I was in my bathroom getting ready to leave to go somewhere when she walked around the corner and, with eyes down, confessed what had happened.
“I’m so sorry, Mama.”
“Baby,” I told her, “it’s okay.” My heart was sad, at first, but I knew that this kind of thing is inevitable in 2014.
And as we sat down on the floor of my bathroom and she was embarrassed and cried a little and I cried a little, I realized the mistake had opened a door.
We had already talked all about all the important things you talk about at this age, about sex and purity and marriage and what God has designed for all of us. We have talked about the Internet (Oh, how we’ve talked about the Internet) and about why we don’t go places on the Internet alone (It’s like walking through a war zone without any armor, in a sense.).
But still, we make mistakes. We accidentally click and then it’s a little too late for innocence.
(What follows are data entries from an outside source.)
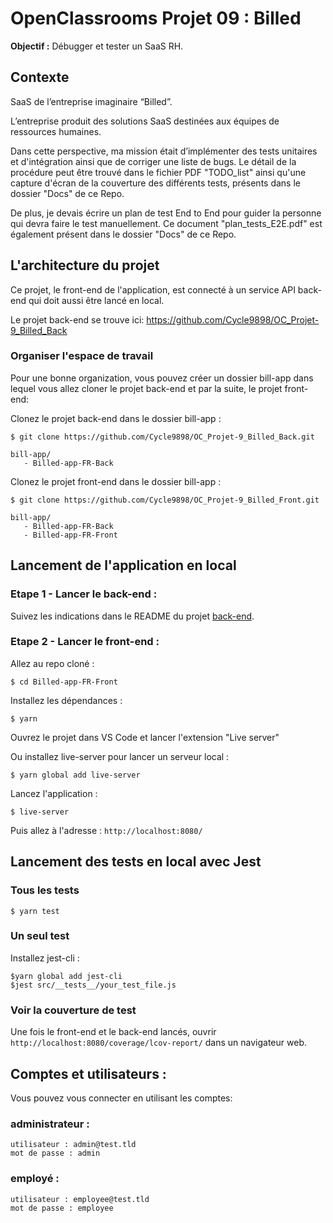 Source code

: # OpenClassrooms Projet 09 : Billed

**Objectif :** Débugger et tester un SaaS RH.

## Contexte

SaaS de l’entreprise imaginaire “Billed”.

L’entreprise produit des solutions SaaS destinées aux équipes de ressources humaines.

Dans cette perspective, ma mission était d’implémenter des tests unitaires et d'intégration ainsi que de corriger une liste de bugs. Le détail de la procédure peut être trouvé dans le fichier PDF "TODO_list" ainsi qu'une capture d'écran de la couverture des différents tests, présents dans le dossier "Docs" de ce Repo.

De plus, je devais écrire un plan de test End to End pour guider la personne qui devra faire le test manuellement. Ce document "plan_tests_E2E.pdf" est également présent dans le dossier "Docs" de ce Repo.

## L'architecture du projet

Ce projet, le front-end de l'application, est connecté à un service API back-end qui doit aussi être lancé en local.

Le projet back-end se trouve ici: https://github.com/Cycle9898/OC_Projet-9_Billed_Back

### Organiser l'espace de travail

Pour une bonne organization, vous pouvez créer un dossier bill-app dans lequel vous allez cloner le projet back-end et par la suite, le projet front-end:

Clonez le projet back-end dans le dossier bill-app :

```
$ git clone https://github.com/Cycle9898/OC_Projet-9_Billed_Back.git
```

```
bill-app/
   - Billed-app-FR-Back
```

Clonez le projet front-end dans le dossier bill-app :

```
$ git clone https://github.com/Cycle9898/OC_Projet-9_Billed_Front.git
```

```
bill-app/
   - Billed-app-FR-Back
   - Billed-app-FR-Front
```

## Lancement de l'application en local

### Etape 1 - Lancer le back-end :

Suivez les indications dans le README du projet [back-end](https://github.com/Cycle9898/OC_Projet-9_Billed_Back).

### Etape 2 - Lancer le front-end :

Allez au repo cloné :

```
$ cd Billed-app-FR-Front
```

Installez les dépendances :

```
$ yarn
```

Ouvrez le projet dans VS Code et lancer l'extension "Live server"

Ou installez live-server pour lancer un serveur local :

```
$ yarn global add live-server
```

Lancez l'application :

```
$ live-server
```

Puis allez à l'adresse : `http://localhost:8080/`

## Lancement des tests en local avec Jest

### Tous les tests

```
$ yarn test
```

### Un seul test

Installez jest-cli :

```
$yarn global add jest-cli
$jest src/__tests__/your_test_file.js
```

### Voir la couverture de test

Une fois le front-end et le back-end lancés, ouvrir `http://localhost:8080/coverage/lcov-report/` dans un navigateur web.

## Comptes et utilisateurs :

Vous pouvez vous connecter en utilisant les comptes:

### administrateur :

```
utilisateur : admin@test.tld
mot de passe : admin
```

### employé :

```
utilisateur : employee@test.tld
mot de passe : employee
```
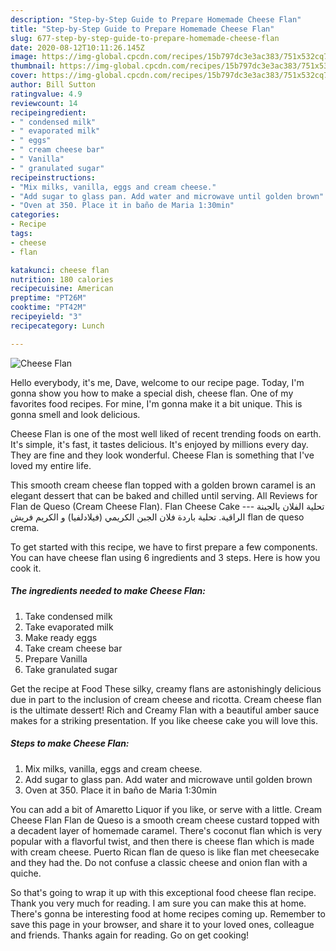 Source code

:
 ```yaml
---
description: "Step-by-Step Guide to Prepare Homemade Cheese Flan"
title: "Step-by-Step Guide to Prepare Homemade Cheese Flan"
slug: 677-step-by-step-guide-to-prepare-homemade-cheese-flan
date: 2020-08-12T10:11:26.145Z
image: https://img-global.cpcdn.com/recipes/15b797dc3e3ac383/751x532cq70/cheese-flan-recipe-main-photo.jpg
thumbnail: https://img-global.cpcdn.com/recipes/15b797dc3e3ac383/751x532cq70/cheese-flan-recipe-main-photo.jpg
cover: https://img-global.cpcdn.com/recipes/15b797dc3e3ac383/751x532cq70/cheese-flan-recipe-main-photo.jpg
author: Bill Sutton
ratingvalue: 4.9
reviewcount: 14
recipeingredient:
- " condensed milk"
- " evaporated milk"
- " eggs"
- " cream cheese bar"
- " Vanilla"
- " granulated sugar"
recipeinstructions:
- "Mix milks, vanilla, eggs and cream cheese."
- "Add sugar to glass pan. Add water and microwave until golden brown"
- "Oven at 350. Place it in baño de Maria 1:30min"
categories:
- Recipe
tags:
- cheese
- flan

katakunci: cheese flan 
nutrition: 180 calories
recipecuisine: American
preptime: "PT26M"
cooktime: "PT42M"
recipeyield: "3"
recipecategory: Lunch

---
```



![Cheese Flan](https://img-global.cpcdn.com/recipes/15b797dc3e3ac383/751x532cq70/cheese-flan-recipe-main-photo.jpg)

Hello everybody, it's me, Dave, welcome to our recipe page. Today, I'm gonna show you how to make a special dish, cheese flan. One of my favorites food recipes. For mine, I'm gonna make it a bit unique. This is gonna smell and look delicious.

Cheese Flan is one of the most well liked of recent trending foods on earth. It's simple, it's fast, it tastes delicious. It's enjoyed by millions every day. They are fine and they look wonderful. Cheese Flan is something that I've loved my entire life.

This smooth cream cheese flan topped with a golden brown caramel is an elegant dessert that can be baked and chilled until serving. All Reviews for Flan de Queso (Cream Cheese Flan). Flan Cheese Cake --- تحلية الفلان بالجبنة الراقية. تحلية باردة فلان الجبن الكريمي (فيلادلفيا) و الكريم فريش flan de queso crema.


To get started with this recipe, we have to first prepare a few components. You can have cheese flan using 6 ingredients and 3 steps. Here is how you cook it.

<!--inarticleads1-->

##### The ingredients needed to make Cheese Flan:

1. Take  condensed milk
1. Take  evaporated milk
1. Make ready  eggs
1. Take  cream cheese bar
1. Prepare  Vanilla
1. Take  granulated sugar


Get the recipe at Food These silky, creamy flans are astonishingly delicious due in part to the inclusion of cream cheese and ricotta. Cream cheese flan is the ultimate dessert! Rich and Creamy Flan with a beautiful amber sauce makes for a striking presentation. If you like cheese cake you will love this. 

<!--inarticleads2-->

##### Steps to make Cheese Flan:

1. Mix milks, vanilla, eggs and cream cheese.
1. Add sugar to glass pan. Add water and microwave until golden brown
1. Oven at 350. Place it in baño de Maria 1:30min


You can add a bit of Amaretto Liquor if you like, or serve with a little. Cream Cheese Flan Flan de Queso is a smooth cream cheese custard topped with a decadent layer of homemade caramel. There&#39;s coconut flan which is very popular with a flavorful twist, and then there is cheese flan which is made with cream cheese. Puerto Rican flan de queso is like flan met cheesecake and they had the. Do not confuse a classic cheese and onion flan with a quiche. 

So that's going to wrap it up with this exceptional food cheese flan recipe. Thank you very much for reading. I am sure you can make this at home. There's gonna be interesting food at home recipes coming up. Remember to save this page in your browser, and share it to your loved ones, colleague and friends. Thanks again for reading. Go on get cooking!
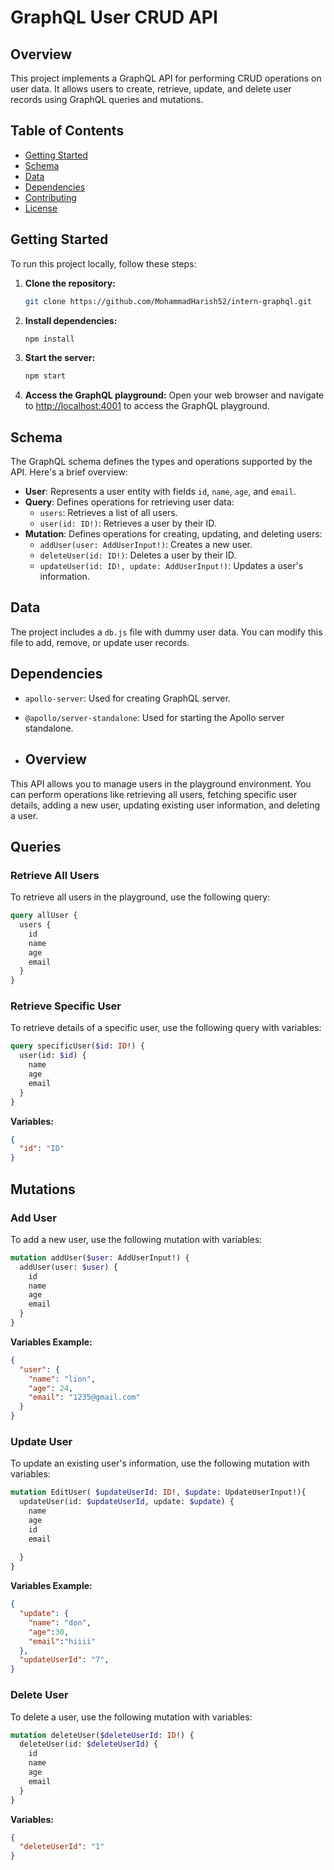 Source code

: # GraphQL User CRUD API

## Overview

This project implements a GraphQL API for performing CRUD operations on user data. It allows users to create, retrieve, update, and delete user records using GraphQL queries and mutations.

## Table of Contents

- [Getting Started](#getting-started)
- [Schema](#schema)
- [Data](#data)
- [Dependencies](#dependencies)
- [Contributing](#contributing)
- [License](#license)

## Getting Started

To run this project locally, follow these steps:

1. **Clone the repository:**
    ```bash
    git clone https://github.com/MohammadHarish52/intern-graphql.git
    ```

2. **Install dependencies:**
    ```bash
    npm install
    ```

3. **Start the server:**
    ```bash
    npm start
    ```

4. **Access the GraphQL playground:**
    Open your web browser and navigate to [http://localhost:4001](http://localhost:4001) to access the GraphQL playground.

## Schema

The GraphQL schema defines the types and operations supported by the API. Here's a brief overview:

- **User**: Represents a user entity with fields `id`, `name`, `age`, and `email`.
- **Query**: Defines operations for retrieving user data:
    - `users`: Retrieves a list of all users.
    - `user(id: ID!)`: Retrieves a user by their ID.
- **Mutation**: Defines operations for creating, updating, and deleting users:
    - `addUser(user: AddUserInput!)`: Creates a new user.
    - `deleteUser(id: ID!)`: Deletes a user by their ID.
    - `updateUser(id: ID!, update: AddUserInput!)`: Updates a user's information.

## Data

The project includes a `db.js` file with dummy user data. You can modify this file to add, remove, or update user records.

## Dependencies

- `apollo-server`: Used for creating GraphQL server.
- `@apollo/server-standalone`: Used for starting the Apollo server standalone.

- ## Overview
This API allows you to manage users in the playground environment. You can perform operations like retrieving all users, fetching specific user details, adding a new user, updating existing user information, and deleting a user.

## Queries

### Retrieve All Users
To retrieve all users in the playground, use the following query:

```graphql
query allUser {
  users {
    id
    name
    age
    email
  }
}
```

### Retrieve Specific User
To retrieve details of a specific user, use the following query with variables:

```graphql
query specificUser($id: ID!) {
  user(id: $id) {
    name
    age
    email
  }
}
```
**Variables:**
```json
{
  "id": "ID"
}
```

## Mutations

### Add User
To add a new user, use the following mutation with variables:

```graphql
mutation addUser($user: AddUserInput!) {
  addUser(user: $user) {
    id
    name
    age
    email
  }
}
```
**Variables Example:**
```json
{
  "user": {
    "name": "lion",
    "age": 24,
    "email": "1235@gmail.com"
  }
}
```

### Update User
To update an existing user's information, use the following mutation with variables:

```graphql
mutation EditUser( $updateUserId: ID!, $update: UpdateUserInput!){
  updateUser(id: $updateUserId, update: $update) {
    name
    age
    id
    email
    
  }
}
```
**Variables Example:**
```json
{ 
  "update": {
    "name": "don",
    "age":30,
    "email":"hiiii"
  },
  "updateUserId": "7", 
}
```

### Delete User
To delete a user, use the following mutation with variables:

```graphql
mutation deleteUser($deleteUserId: ID!) {
  deleteUser(id: $deleteUserId) {
    id
    name
    age
    email
  }
}
```
**Variables:**
```json
{
  "deleteUserId": "1"
}
```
This misstep, however, opened a deeper conversation for us, mother and daughter. We talked leaning up against the shower and the door, and then we talked again out in the yard. We held hands and I held her. And I prayed for the cleansing of her little mind and then we talked about what new boundaries we would place going forward.
Do I wish she hadn’t made the mistake? Naturally.
But there is always beauty from ashes and beauty from the dust.
Such rich conversation came from this accident. Such deep heart and spirit passing through between my daughter and myself. And this day, this was a day that I’m pinning to our hearts as perhaps a moving toward adulthood for her, but also a day that has breathed a little more life into each of us.
And we all do this.
Maybe we don’t make this exact mistake, but we fail and we fall. We shouldn’t do so on purpose to exhaust His grace, but we all make bad choices and decisions once in awhile. When we do, can we see the beauty in the dust? Can we look for that? Or do we hate our mistakes so much that the beauty that He is longing to show us in the ashes is lost?
He is longing to show us the beauty.
It’s so easy to loathe ourselves. We pile hatred onto our fragile souls. We fail and make mistakes and we hate what we’ve done. Even failures can open doors but sometimes we are too blind to notice.
My daughter and I? We will keep talking and we will keep seeking Jesus together and we will keep the boundaries close and the conversation open. We will find the gems in what was meant for wrong.
What is He longing to show us? That even in our sins, even in our mistakes and misjudgments, He is still there. He is always there. And He is close and good and He hasn’t changed. He is brushing His fingers in the dirty ashes, trying to show us the beauty there.